As a candidate, Tsongas senses danger in the country’s growing trade and budget deficits and calls himself a pro-business liberal, an economic Paul Revere. He prescribes stringent treatment–the same kind it took to cure him of the cancer.
Tsongas left the Senate in 1984 to be with his family after he was diagnosed with lymphoma. He grew very ill but recovered after an experimental bone marrow transplant.

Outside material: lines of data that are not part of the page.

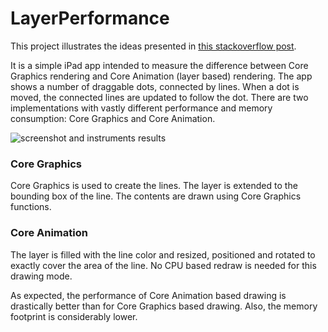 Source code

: LayerPerformance
================

This project illustrates the ideas presented in [this stackoverflow post](http://stackoverflow.com/questions/5847876/whats-the-best-approach-to-draw-lines-between-views/5848118#5848118).

It is a simple iPad app intended to measure the difference between Core Graphics rendering and Core Animation (layer based) rendering. The app shows a number of draggable dots, connected by lines. When a dot is moved, the connected lines are updated to follow the dot. There are two implementations with vastly different performance and memory consumption: Core Graphics and Core Animation.

![screenshot and instruments results](http://i.stack.imgur.com/vqNwO.png)

### Core Graphics

Core Graphics is used to create the lines. The layer is extended to the bounding
box of the line. The contents are drawn using Core Graphics functions.

### Core Animation

The layer is filled with the line color and resized, positioned and rotated to
exactly cover the area of the line. No CPU based redraw is needed for this drawing
mode.

As expected, the performance of Core Animation based drawing is drastically better
than for Core Graphics based drawing. Also, the memory footprint is considerably
lower.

He has proposed a health care reform plan and says that “for me, it is not just another issue. . . . I am alive because of medical science.”
Wilder: He was the ninth of 10 children born in segregated Richmond, Va., to an insurance office clerk and his wife. The grandson of slaves, Wilder waited tables through college and went to Howard University Law School because the University of Virginia did not accept blacks.
Wilder escaped with scratches from a mortar hit that killed a companion during the Korean War, and he was awarded a Bronze Star for heroism. He was the only black person to pass the Virginia bar in 1959. His combative style, still in evidence, helped him transcend prejudice and build his political career.
“I know exactly how it feels to be told that you can’t get the job, even though you know you have the qualifications to get that job,” he said. “The working people of America have a right to be angry. But my life has taught me this: Anger doesn’t solve anything. It builds nothing, but it can destroy everything.”